De rechtbank volgt eiser niet in zijn stelling dat verweerder het belang van zijn dochter [A] niet heeft betrokken in de belangenafweging. Verweerder heeft in eisers voordeel meegewogen dat hij familieleven heeft met zijn minderjarige dochter [A] en dat zij de Nederlandse nationaliteit heeft. Verweerder heeft zich echter niet ten onrechte op het standpunt gesteld dat, nu slechts is gebleken van een geringe feitelijke invulling van het gezinsleven, hieraan op afstand invulling kan worden gegeven.
Verweerder heeft tot slot eisers in nadeel mogen betrekken dat hij Marokko vermoedelijk eerst op 25-jarige leeftijd heeft verlaten en dat van eiser, gelet op de aanwezige banden met Marokko, mag worden verwacht dat hij zich daar weer vestigt.
10. Eiser voert aan dat verweerder aan hem bij het bestreden besluit geen inreisverbod kon opleggen omdat hij op dat moment geen illegaal verblijf had. Nadat eisers aanvraag om een verblijfsvergunning regulier voor bepaalde tijd bij besluit van 29 juli 2020 is afgewezen, heeft hij hiertegen namelijk binnen 24 uur bezwaar ingesteld en een verzoek om een voorlopige voorziening hangende bezwaar ingediend.
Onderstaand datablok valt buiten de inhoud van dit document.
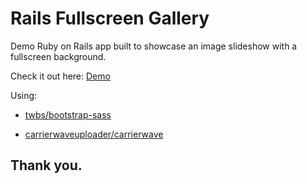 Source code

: # Rails Fullscreen Gallery

Demo Ruby on Rails app built to showcase an image slideshow with a fullscreen background.

Check it out here: [Demo](https://rails-fullscreen-gallery.herokuapp.com)

Using:
- [twbs/bootstrap-sass](https://github.com/twbs/bootstrap-sass)

- [carrierwaveuploader/carrierwave](https://github.com/carrierwaveuploader/carrierwave)


## Thank you.
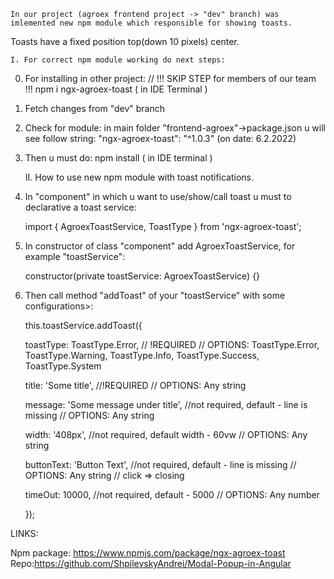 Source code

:     In our project (agroex frontend project -> "dev" branch) was imlemented new npm module which responsible for showing toasts.

Toasts have a fixed position top(down 10 pixels) center.

    I. For correct npm module working do next steps:

0. For installing in other project: // !!! SKIP STEP for members of our team !!!
   npm i ngx-agroex-toast ( in IDE Terminal )
1. Fetch changes from "dev" branch
2. Check for module:
   in main folder "frontend-agroex"->package.json u will see follow string: "ngx-agroex-toast": "^1.0.3" (on date: 6.2.2022)
3. Then u must do: npm install ( in IDE terminal )

    II. How to use new npm module with toast notifications.

4. In "component" in which u want to use/show/call toast u must to declarative a toast service:

    import { AgroexToastService, ToastType } from 'ngx-agroex-toast';

5. In constructor of class "component" add AgroexToastService, for example "toastService":

    constructor(private toastService: AgroexToastService) {}

6. Then call method "addToast" of your "toastService" with some configurations>:

    this.toastService.addToast({

    toastType: ToastType.Error, // !REQUIRED // OPTIONS: ToastType.Error, ToastType.Warning, ToastType.Info, ToastType.Success, ToastType.System

    title: 'Some title', //!REQUIRED // OPTIONS: Any string

    message: 'Some message under title', //not required, default - line is missing // OPTIONS: Any string

    width: '408px', //not required, default width - 60vw // OPTIONS: Any string

    buttonText: 'Button Text', //not required, default - line is missing // OPTIONS: Any string // click => closing

    timeOut: 10000, //not required, default - 5000 // OPTIONS: Any number

    });

LINKS:

Npm package: https://www.npmjs.com/package/ngx-agroex-toast
Repo:https://github.com/ShpilevskyAndrei/Modal-Popup-in-Angular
Daarmee was het eerder aan eiser opgelegde terugkeerbesluit opgeschort en verbleef eiser dus niet illegaal in Nederland. Ter onderbouwing van dit betoog doet eiser een beroep op het arrest Gnandi.
11. De rechtbank volgt dit betoog van eiser niet, reeds omdat het arrest Gnandi ziet op de situatie waarin een vreemdeling om internationale bescherming vraagt, terwijl eiser een aanvraag voor een reguliere vergunning voor bepaalde tijd heeft ingediend. De rechtbank acht voorts van belang dat het enkel indienen van een verzoek om een voorlopige voorziening geen rechtmatig verblijf oplevert in de zin van artikel 8, aanhef en onder h, van de Vw. Op grond van artikel 7.3, eerste lid, van het Vb, wordt het eiser slechts toegestaan om de uitspraak op zijn verzoek om een voorlopige voorziening in Nederland af te wachten.
12. Het beroep is ongegrond.
13. Gegeven de beslissing in de hoofdzaak is er geen grond meer voor het treffen van de verzochte voorlopige voorziening, zodat het verzoek wordt afgewezen.
14. Voor een proceskostenveroordeling bestaat geen aanleiding.